## WORK REQUEST
Every line below that holds "from" must be copied.

(Collection entries)
------------------------------------

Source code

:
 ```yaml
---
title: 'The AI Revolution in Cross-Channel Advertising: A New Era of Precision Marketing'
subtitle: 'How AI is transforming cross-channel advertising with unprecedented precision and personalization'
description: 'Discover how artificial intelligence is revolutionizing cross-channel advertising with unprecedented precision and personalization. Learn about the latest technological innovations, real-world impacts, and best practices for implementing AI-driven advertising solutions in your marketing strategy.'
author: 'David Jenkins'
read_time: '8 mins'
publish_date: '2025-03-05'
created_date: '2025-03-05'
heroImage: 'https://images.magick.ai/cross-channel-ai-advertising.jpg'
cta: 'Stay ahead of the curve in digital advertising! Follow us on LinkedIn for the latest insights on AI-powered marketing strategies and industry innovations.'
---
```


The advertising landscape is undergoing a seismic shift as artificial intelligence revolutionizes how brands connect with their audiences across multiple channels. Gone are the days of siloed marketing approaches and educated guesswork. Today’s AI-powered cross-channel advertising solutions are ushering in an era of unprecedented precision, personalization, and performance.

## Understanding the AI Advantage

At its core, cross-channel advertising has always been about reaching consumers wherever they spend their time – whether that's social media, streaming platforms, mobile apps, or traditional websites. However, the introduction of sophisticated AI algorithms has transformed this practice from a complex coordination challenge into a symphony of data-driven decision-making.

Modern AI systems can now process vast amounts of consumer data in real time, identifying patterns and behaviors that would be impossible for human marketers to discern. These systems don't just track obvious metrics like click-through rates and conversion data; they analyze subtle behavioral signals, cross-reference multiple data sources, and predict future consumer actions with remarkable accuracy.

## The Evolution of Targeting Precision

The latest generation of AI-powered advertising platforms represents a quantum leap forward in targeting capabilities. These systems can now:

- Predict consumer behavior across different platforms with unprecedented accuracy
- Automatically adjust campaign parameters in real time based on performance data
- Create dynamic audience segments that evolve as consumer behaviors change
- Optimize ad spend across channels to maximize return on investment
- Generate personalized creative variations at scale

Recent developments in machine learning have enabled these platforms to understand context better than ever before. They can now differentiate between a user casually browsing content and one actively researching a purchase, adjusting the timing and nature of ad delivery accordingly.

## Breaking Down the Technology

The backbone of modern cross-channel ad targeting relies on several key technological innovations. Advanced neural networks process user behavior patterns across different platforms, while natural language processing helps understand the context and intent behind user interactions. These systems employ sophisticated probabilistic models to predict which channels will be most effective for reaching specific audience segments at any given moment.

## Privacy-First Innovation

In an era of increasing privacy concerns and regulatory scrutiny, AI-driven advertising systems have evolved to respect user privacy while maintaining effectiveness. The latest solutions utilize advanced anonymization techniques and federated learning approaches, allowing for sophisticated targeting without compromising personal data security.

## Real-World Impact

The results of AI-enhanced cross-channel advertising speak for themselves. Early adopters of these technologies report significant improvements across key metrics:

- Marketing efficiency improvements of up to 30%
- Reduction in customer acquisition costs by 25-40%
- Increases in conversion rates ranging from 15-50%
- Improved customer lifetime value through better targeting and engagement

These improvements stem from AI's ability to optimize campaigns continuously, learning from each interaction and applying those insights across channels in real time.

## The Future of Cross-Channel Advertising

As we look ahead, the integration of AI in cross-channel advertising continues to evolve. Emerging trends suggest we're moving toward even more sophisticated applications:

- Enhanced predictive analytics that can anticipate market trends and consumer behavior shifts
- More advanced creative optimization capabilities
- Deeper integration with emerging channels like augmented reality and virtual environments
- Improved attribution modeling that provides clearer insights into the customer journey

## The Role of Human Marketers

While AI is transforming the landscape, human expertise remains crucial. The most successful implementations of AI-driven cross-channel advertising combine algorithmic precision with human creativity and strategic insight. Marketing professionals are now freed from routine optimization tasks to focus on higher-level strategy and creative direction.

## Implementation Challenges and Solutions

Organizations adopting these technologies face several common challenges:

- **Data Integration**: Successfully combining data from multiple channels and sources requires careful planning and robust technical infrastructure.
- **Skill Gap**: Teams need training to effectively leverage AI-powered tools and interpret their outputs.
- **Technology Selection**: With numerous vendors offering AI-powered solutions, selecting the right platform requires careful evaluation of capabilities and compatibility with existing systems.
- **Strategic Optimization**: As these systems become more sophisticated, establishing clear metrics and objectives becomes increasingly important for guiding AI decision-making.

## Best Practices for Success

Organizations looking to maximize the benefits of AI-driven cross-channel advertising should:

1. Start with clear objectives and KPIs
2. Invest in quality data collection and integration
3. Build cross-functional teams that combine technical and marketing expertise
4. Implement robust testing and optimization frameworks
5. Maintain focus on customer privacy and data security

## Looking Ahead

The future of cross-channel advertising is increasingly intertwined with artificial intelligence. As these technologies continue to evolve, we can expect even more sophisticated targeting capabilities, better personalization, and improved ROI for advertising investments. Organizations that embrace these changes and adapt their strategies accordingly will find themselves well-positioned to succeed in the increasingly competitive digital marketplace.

------------------------------------

## TASK RESPONSE
At its core, cross-channel advertising has always been about reaching consumers wherever they spend their time – whether that's social media, streaming platforms, mobile apps, or traditional websites. However, the introduction of sophisticated AI algorithms has transformed this practice from a complex coordination challenge into a symphony of data-driven decision-making.
- Increases in conversion rates ranging from 15-50%
These improvements stem from AI's ability to optimize campaigns continuously, learning from each interaction and applying those insights across channels in real time.
While AI is transforming the landscape, human expertise remains crucial. The most successful implementations of AI-driven cross-channel advertising combine algorithmic precision with human creativity and strategic insight. Marketing professionals are now freed from routine optimization tasks to focus on higher-level strategy and creative direction.
- **Data Integration**: Successfully combining data from multiple channels and sources requires careful planning and robust technical infrastructure.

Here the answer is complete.